Solution of real-axis Eliashberg equations with different pair symmetries and tunneling density of states

TL;DR

This paper presents a direct real-axis solution to the Eliashberg equations for various superconducting order parameter symmetries, analyzing their effects on tunneling density of states and comparing with experimental data.

Contribution

It introduces a method for solving Eliashberg equations directly on the real axis for multiple symmetries, including impurity effects, and compares results with experimental tunneling data.

Findings

Density of states varies with symmetry and temperature.

Comparison shows good agreement with experimental tunneling curves.

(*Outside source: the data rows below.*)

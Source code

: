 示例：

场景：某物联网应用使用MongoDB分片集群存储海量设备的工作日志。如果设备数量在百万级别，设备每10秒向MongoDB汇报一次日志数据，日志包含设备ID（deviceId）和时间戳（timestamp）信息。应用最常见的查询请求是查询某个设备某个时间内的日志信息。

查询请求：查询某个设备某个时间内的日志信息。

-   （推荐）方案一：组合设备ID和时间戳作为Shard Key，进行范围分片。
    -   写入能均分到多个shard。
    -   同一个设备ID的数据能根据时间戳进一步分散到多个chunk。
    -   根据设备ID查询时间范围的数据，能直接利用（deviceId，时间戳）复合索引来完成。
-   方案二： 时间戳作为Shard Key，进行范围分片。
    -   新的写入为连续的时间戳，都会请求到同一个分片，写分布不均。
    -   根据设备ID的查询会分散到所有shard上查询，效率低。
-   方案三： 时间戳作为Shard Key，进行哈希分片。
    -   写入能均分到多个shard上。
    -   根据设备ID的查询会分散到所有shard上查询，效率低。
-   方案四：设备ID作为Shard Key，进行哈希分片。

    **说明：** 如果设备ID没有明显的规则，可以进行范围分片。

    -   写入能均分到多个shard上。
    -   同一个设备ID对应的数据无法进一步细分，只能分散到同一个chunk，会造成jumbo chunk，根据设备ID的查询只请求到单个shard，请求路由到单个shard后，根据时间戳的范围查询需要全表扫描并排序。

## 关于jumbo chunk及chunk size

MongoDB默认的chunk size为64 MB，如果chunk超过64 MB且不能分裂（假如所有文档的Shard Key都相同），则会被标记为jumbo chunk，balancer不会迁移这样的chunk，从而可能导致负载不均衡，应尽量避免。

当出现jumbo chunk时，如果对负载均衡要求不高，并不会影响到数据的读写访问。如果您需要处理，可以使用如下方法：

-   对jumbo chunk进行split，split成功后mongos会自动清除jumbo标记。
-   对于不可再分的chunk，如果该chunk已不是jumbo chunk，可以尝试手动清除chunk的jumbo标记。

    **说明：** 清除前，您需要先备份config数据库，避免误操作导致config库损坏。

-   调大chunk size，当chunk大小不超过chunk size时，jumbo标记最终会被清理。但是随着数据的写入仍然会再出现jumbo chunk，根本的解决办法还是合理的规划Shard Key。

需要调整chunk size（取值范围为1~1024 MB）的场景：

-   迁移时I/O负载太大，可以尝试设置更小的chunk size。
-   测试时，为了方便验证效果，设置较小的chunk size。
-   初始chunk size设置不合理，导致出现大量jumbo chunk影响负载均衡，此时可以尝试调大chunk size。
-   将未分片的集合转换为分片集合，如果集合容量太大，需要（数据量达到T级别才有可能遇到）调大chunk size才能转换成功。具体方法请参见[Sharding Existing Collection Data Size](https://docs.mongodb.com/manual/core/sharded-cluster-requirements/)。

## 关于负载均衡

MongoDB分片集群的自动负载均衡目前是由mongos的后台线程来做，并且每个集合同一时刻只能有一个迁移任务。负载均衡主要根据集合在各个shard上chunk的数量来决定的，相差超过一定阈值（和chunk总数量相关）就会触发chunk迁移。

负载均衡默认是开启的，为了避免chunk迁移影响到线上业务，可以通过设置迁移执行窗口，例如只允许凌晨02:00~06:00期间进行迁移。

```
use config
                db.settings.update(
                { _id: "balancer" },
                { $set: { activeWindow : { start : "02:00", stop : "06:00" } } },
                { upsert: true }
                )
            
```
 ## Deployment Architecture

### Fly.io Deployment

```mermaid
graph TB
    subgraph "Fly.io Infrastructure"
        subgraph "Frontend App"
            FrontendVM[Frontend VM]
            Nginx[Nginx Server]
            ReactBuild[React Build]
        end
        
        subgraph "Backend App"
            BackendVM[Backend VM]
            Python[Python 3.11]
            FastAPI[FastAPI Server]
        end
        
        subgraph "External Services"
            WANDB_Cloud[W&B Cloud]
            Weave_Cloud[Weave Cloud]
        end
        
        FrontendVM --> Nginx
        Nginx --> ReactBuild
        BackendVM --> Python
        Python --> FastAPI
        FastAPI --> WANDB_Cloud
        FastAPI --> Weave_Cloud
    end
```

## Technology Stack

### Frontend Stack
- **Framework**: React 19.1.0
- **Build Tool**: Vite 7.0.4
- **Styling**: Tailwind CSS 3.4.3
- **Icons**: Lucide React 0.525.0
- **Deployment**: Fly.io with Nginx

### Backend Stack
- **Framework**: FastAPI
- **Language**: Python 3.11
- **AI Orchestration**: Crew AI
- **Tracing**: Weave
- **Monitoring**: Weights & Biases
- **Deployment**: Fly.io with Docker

Impurities influence the density of states shape.

Abstract

The real-axis direct solution of the Eliashberg equations for the retarded electron-boson interaction in the half-filling case and in the presence of impurities is obtained for six different symmetries of the order parameter: $s$, $s+\mathrm{i}d$, $s+d$, $d$, anisotropic-$s$ and extended-$s$. The spectral function is assumed to contain an isotropic part $\alpha_{is}^{2}F(\Omega) $ and an anisotropic one $\alpha_{an}^{2}F(\Omega)$ such that $\alpha_{is}^{2}F(\Omega)=g\cdot\alpha_{an}^{2}F(\Omega)$, where $g$ is a constant, and the Coulomb pseudopotential $\mu^{\ast}$ is set to zero for simplicity. The density of states is calculated for each symmetry at $T= 2, 4, 40$ and 80 K. The resulting curves are compared to those obtained by analytical continuation of the imaginary-axis solution of the Eliashberg equations and to the experimental tunneling curves of optimally-doped Bi 2212 crystals.